A woman taking lithium for bipolar depression for years came to the ED “abnormal labs.”
She had recently been ill, and had profuse diarrhea after taking a series of antibiotics. She was sent to the ED when outpatient labs showed her to be in marked acute renal failure.
She was not taking any beta-blockers, calcium-channel blockers, or any other nodal blocking medications. Aside from marked bradycardia, her vital signs were normal. The patient was unconcerned, though, saying “My heart rate has been that slow for years!”
An ECG was obtained:
Sinus bradycardia, without signs of AV block or QRS/QT prolongation.
Labs were repeated, showing a prerenal AKI, with normal potassium, troponin, and TSH. Her lithium, however, was 1.9 mEq/L (0.6-1.2 mEq/L).
Why so brady?
Bradycardia has a few common causes: hyperkalemia, cardiac ischemia (especially of the RCA territory), and, of course, high doses of nodal blockers. But she wasn’t taking any such medications, and her ECG and labs did not suggest problems with ischemia or potassium.
Lithium toxicity, however, has been reported to cause sinus bradycardia and even sinus arrest, and so it was expected that the heart rate would increase as the lithium level fell.
IV fluids were started, and repeat labs showed her AKI to be resolving, and the lithium level decreasing: at 36 hours after ED arrival, level had fallen to 1.6 mEq/L. But despite the chemical improvement, her ECG did not show improvement of the sinus bradycardia.
Not much difference from the first.
In fact, her heart rate continued to hover in the 30s - 40s during the rest of her admission, even as the lithium level dropped to 1 mEq/L, squarely in the therapeutic range.
So, is lithium off the hook?
Maybe not. Turns out this old drug has some weird toxic properties.
Lithium can produce bradycardia at therapeutic levels
A drug doesn’t have to be at “toxic” levels to be toxic. This has been known about lithium since at least 1984, with numerous case reports since. Even at “safe” levels, bradycardia and prolonged sinus pauses are more common with lithium, even if it’s still uncommon overall.

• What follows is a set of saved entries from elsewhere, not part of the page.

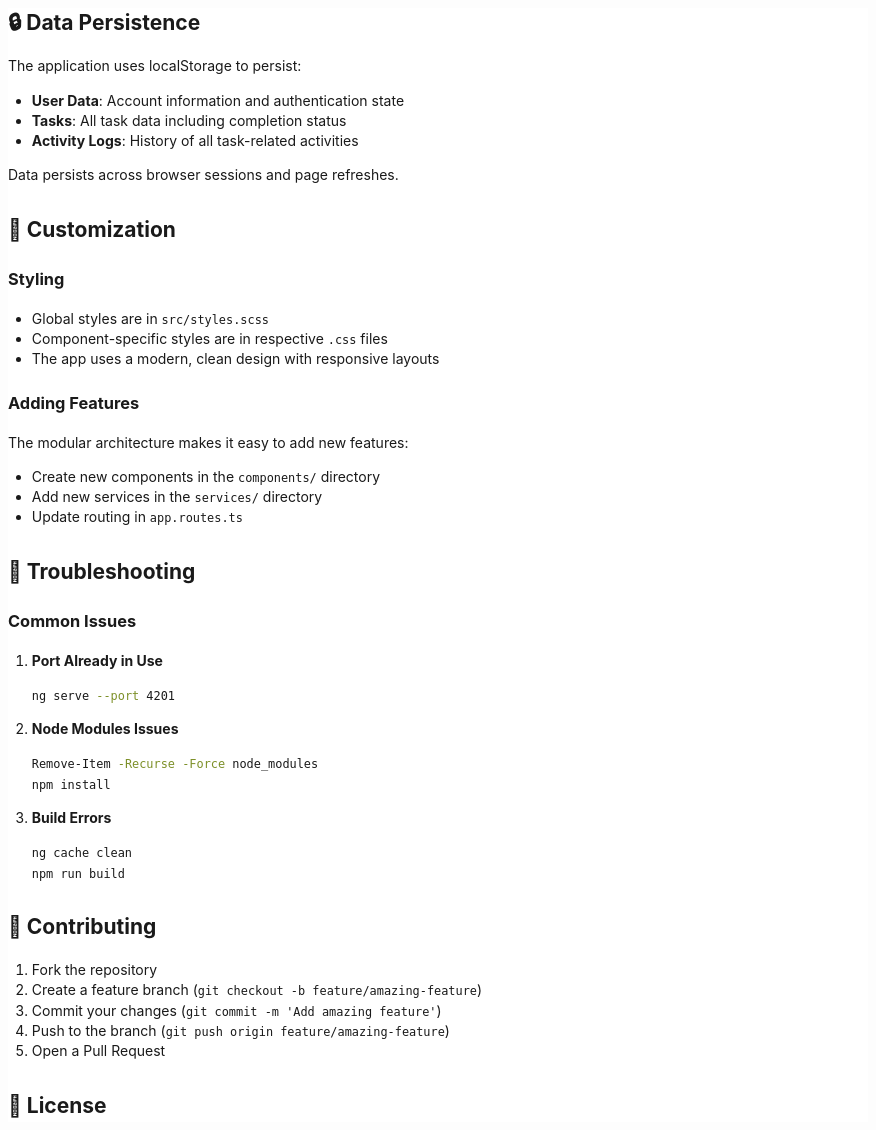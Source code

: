 ## 🔒 Data Persistence

The application uses localStorage to persist:
- **User Data**: Account information and authentication state
- **Tasks**: All task data including completion status
- **Activity Logs**: History of all task-related activities

Data persists across browser sessions and page refreshes.

## 🎨 Customization

### Styling
- Global styles are in `src/styles.scss`
- Component-specific styles are in respective `.css` files
- The app uses a modern, clean design with responsive layouts

### Adding Features
The modular architecture makes it easy to add new features:
- Create new components in the `components/` directory
- Add new services in the `services/` directory
- Update routing in `app.routes.ts`

## 🐛 Troubleshooting

### Common Issues

1. **Port Already in Use**
   ```bash
   ng serve --port 4201
   ```

2. **Node Modules Issues**
   ```bash
   Remove-Item -Recurse -Force node_modules
   npm install
   ```

3. **Build Errors**
   ```bash
   ng cache clean
   npm run build
   ```

## 📝 Contributing

1. Fork the repository
2. Create a feature branch (`git checkout -b feature/amazing-feature`)
3. Commit your changes (`git commit -m 'Add amazing feature'`)
4. Push to the branch (`git push origin feature/amazing-feature`)
5. Open a Pull Request

## 📄 License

The cardiac effects of lithium take a while to wear off
Perhaps we just didn’t wait long enough! The case reports of bradycardia at therapeutic levels show that, even after immediate cessation, a heart rate above 60 bpm took over 5 days or over 8 days to resolve (our patient was admitted for about half that time). In one case of a deliberate lithium overdose, the bradycardia only manifested as the levels were decreasing, approaching the therapeutic range. It appears that lithium requires time to build up in cardiac myocytes, causing a delayed “local” toxicity, even as serum levels are low or “therapeutic.”
What to do?
In many similar cases, the value of lithium in controlling the mania has outweighed the threat of the bradycardia. Even in cases of outright hemodyamically significant bradycardia many patients have opted to have a pacemaker implanted rather than tamper with a med that keeps their lives together. And without such hemodynamic compromise, it would be hard to argue that stopping lithium would improve their quality of life.